As part of the case against them, two lobbyists with ties to Democrats were singled out, one for having received a kiss from a powerful committee chairman and the other for eating at a certain restaurant. Apparently it does not matter if an individual is an honest, law- and regulation-abiding Democrat or Republican. It seems that merely knowing important people is enough to earn an otherwise honorable person discredit.

Why is this important? As we enter the home stretch of this historic political year, we are witnessing a rare engagement by the White House, Congress and the American public. At few times in recent American history has there been such a focused and informed debate about issues of national proportion.

In the first six months of 2009, we saw unprecedented legislation regarding climate change pass the House of Representatives; since then Congress has turned its attention, and that of the American public, to the issue of healthcare reform. To the apparent dismay of some, there are a great number of lobbyists representing a multitude of entities with interests in the legislation.

The overwhelming majority of these lobbyists are seeking only a change or addition to a certain section or provision. Regardless of the extent of their interest, however, all are vulnerable to being labeled “special interest” lobbyists and worthy of all of the opprobrium that is associated with the label.

Those who are on the other side are typically said to be representing the public interest. But of course, like most things, it is not that simple.

Assuming that both sides of an issue have an interest, what makes one side special or, as it’s implied, “bad”? When a utility or health insurer supports most of the provisions of the climate change or healthcare legislation but tries to change some parts, is it acting against the public interest? Can it be both good and bad at the same time?

The demonization of one side by the other may be good politics, but it is contributing to the gridlock and negativity that is stifling the legislative process at the state and federal levels in America.

The belief that advocates are either good or evil leaves little room for compromise. Issues are debated first on a political level and then on the legislative level, where there is very little room for politicians of either party to budge. This overly simplistic good-versus-evil dichotomy contributed to the divisiveness of this summer’s town hall meetings — events that should have been opportunities for at least some positive debate.

And what is the public interest, anyway? Is it determined by a quantitative test? If a majority of Americans support a particular position, does that become the public interest? (According to a recent CNN poll, more than 60 percent of Americans oppose further restrictions on guns. Is the NRA a public interest group?) And what if a majority of Americans do not support a position on an issue? Is it wrong to try to convince the public of the merits of a position? Even if the party trying to do the convincing is a corporation?

The Supreme Court will soon rule on whether corporations may have a greater ability to speak on political issues. Many in the media have predicted that permitting them to do so could contribute to the downfall of the country as we know it.
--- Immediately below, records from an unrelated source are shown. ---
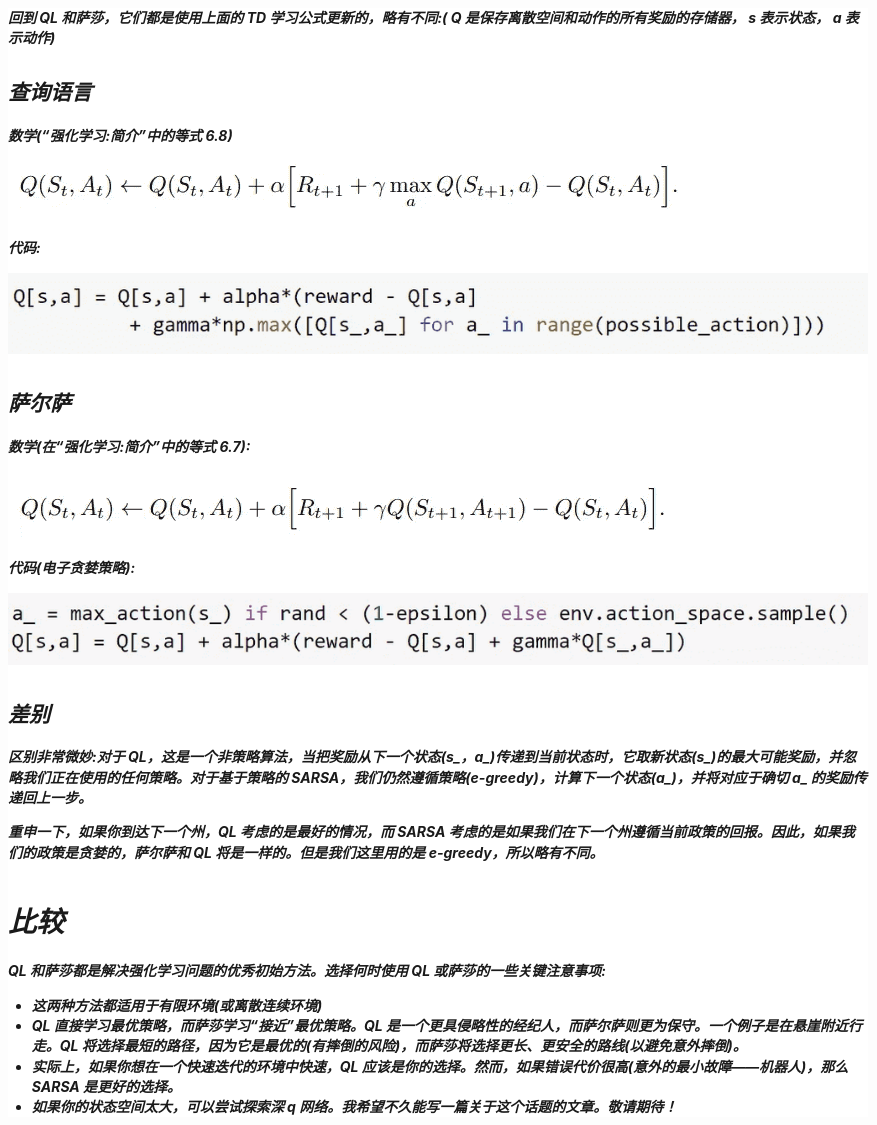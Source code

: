 ***回到 QL 和萨莎，它们都是使用上面的 TD 学习公式更新的，略有不同:( *Q* 是保存离散空间和动作的所有奖励的存储器， *s* 表示状态， *a* 表示动作)***

## ***查询语言***

***数学(“强化学习:简介”中的等式 6.8)***

***![](img/be5b6d913f62311a069dd369615715b5.png)***

***代码:***

***![](img/107f868f397c63640dd742f80221d90c.png)***

## ***萨尔萨***

***数学(在“强化学习:简介”中的等式 6.7):***

***![](img/8821c26dac2644959c1d4ca12e684bb7.png)***

***代码(电子贪婪策略):***

***![](img/8a6b924a36be9719c57e34d383913f7a.png)***

## ***差别***

***区别非常微妙:对于 QL，这是一个非策略算法，当把奖励从下一个状态(s_，a_)传递到当前状态时，它取新状态(s_)的最大可能奖励，并忽略我们正在使用的任何策略。对于基于策略的 SARSA，我们仍然遵循策略(e-greedy)，计算下一个状态(a_)，并将对应于确切 a_ 的奖励传递回上一步。***

***重申一下，如果你到达下一个州，QL 考虑的是最好的情况，而 SARSA 考虑的是如果我们在下一个州遵循当前政策的回报。因此，如果我们的政策是贪婪的，萨尔萨和 QL 将是一样的。但是我们这里用的是 e-greedy，所以略有不同。***

# ***比较***

***QL 和萨莎都是解决强化学习问题的优秀初始方法。选择何时使用 QL 或萨莎的一些关键注意事项:***

*   ***这两种方法都适用于有限环境(或离散连续环境)***
*   ***QL 直接学习最优策略，而萨莎学习“接近”最优策略。QL 是一个更具侵略性的经纪人，而萨尔萨则更为保守。一个例子是在悬崖附近行走。QL 将选择最短的路径，因为它是最优的(有摔倒的风险)，而萨莎将选择更长、更安全的路线(以避免意外摔倒)。***
*   ***实际上，如果你想在一个快速迭代的环境中快速，QL 应该是你的选择。然而，如果错误代价很高(意外的最小故障——机器人)，那么 SARSA 是更好的选择。***
*   ***如果你的状态空间太大，可以尝试探索深 q 网络。我希望不久能写一篇关于这个话题的文章。敬请期待！***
This is based on their assumption that all corporate speech is adverse to the public interest. Why can’t it be informative even if it is provocative? Let the media and the so-called “watchdog” groups take them to task when they are wrong or misleading. In recent years, the latter have seen their fundraising dramatically increase and, more than ever, have the resources to run their own advertisements.

Recently, several corporations withdrew from the U.S. Chamber of Commerce due to the Chamber’s position on the pending climate change legislation.

Who among the corporate speech critics would argue that the public interest wouldn’t be served by an advertising campaign funded by those corporations and aimed at members who opposed the legislation?

Would those corporations be transformed into a “special public” interest?

Spulak is a King & Spalding partner in the Government Advocacy and Public Policy Practice Group. He served as Democratic staff director and general counsel of the House Committee on Rules, and as general counsel to the House.